● **Material provided**:
-----

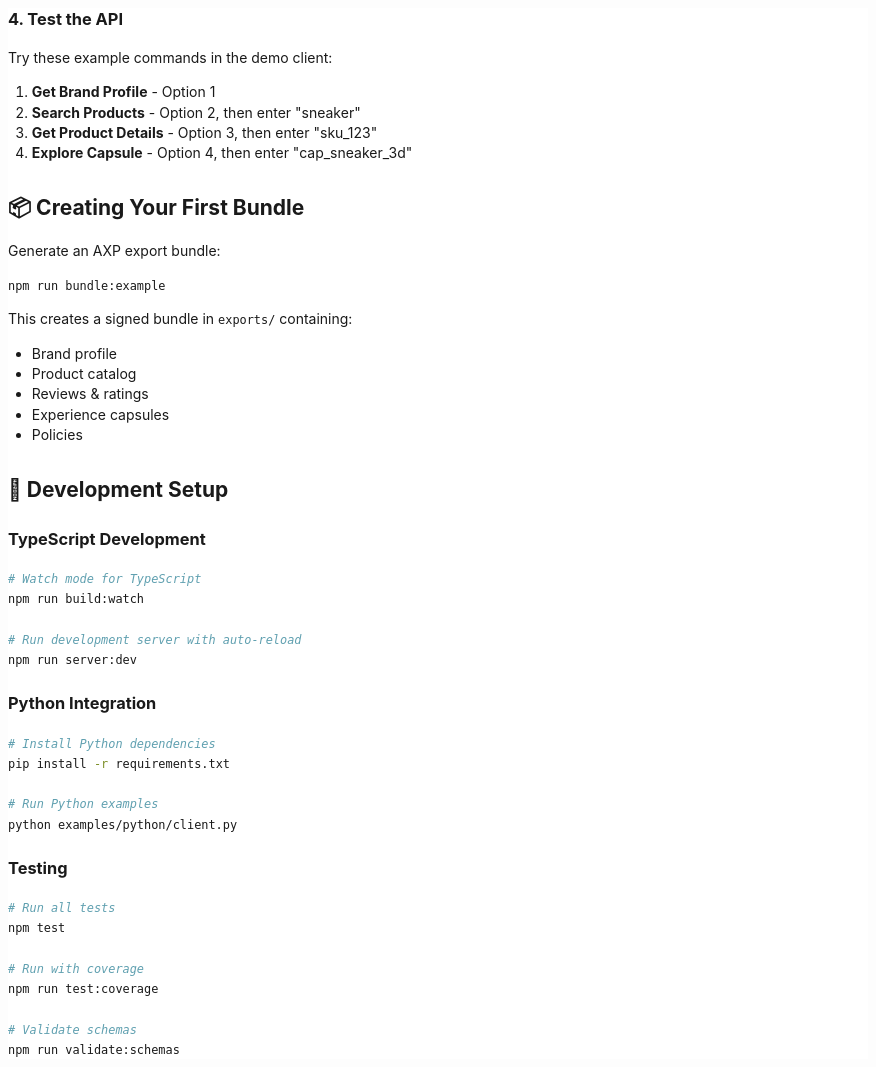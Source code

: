 ### 4. Test the API

Try these example commands in the demo client:

1. **Get Brand Profile** - Option 1
2. **Search Products** - Option 2, then enter "sneaker"
3. **Get Product Details** - Option 3, then enter "sku_123"
4. **Explore Capsule** - Option 4, then enter "cap_sneaker_3d"

## 📦 Creating Your First Bundle

Generate an AXP export bundle:

```bash
npm run bundle:example
```

This creates a signed bundle in `exports/` containing:
- Brand profile
- Product catalog
- Reviews & ratings
- Experience capsules
- Policies

## 🔧 Development Setup

### TypeScript Development

```bash
# Watch mode for TypeScript
npm run build:watch

# Run development server with auto-reload
npm run server:dev
```

### Python Integration

```bash
# Install Python dependencies
pip install -r requirements.txt

# Run Python examples
python examples/python/client.py
```

### Testing

```bash
# Run all tests
npm test

# Run with coverage
npm run test:coverage

# Validate schemas
npm run validate:schemas
```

-----

● **Exercise description**: Could you print, exactly and with nothing else, the lines from the one containing "- Reviews & ratings" through the last line of the records above?

● **Solution**:
- Reviews & ratings
- Experience capsules
- Policies

## 🔧 Development Setup

### TypeScript Development

```bash
# Watch mode for TypeScript
npm run build:watch

# Run development server with auto-reload
npm run server:dev
```

### Python Integration

```bash
# Install Python dependencies
pip install -r requirements.txt

# Run Python examples
python examples/python/client.py
```

### Testing

```bash
# Run all tests
npm test

# Run with coverage
npm run test:coverage

# Validate schemas
npm run validate:schemas
```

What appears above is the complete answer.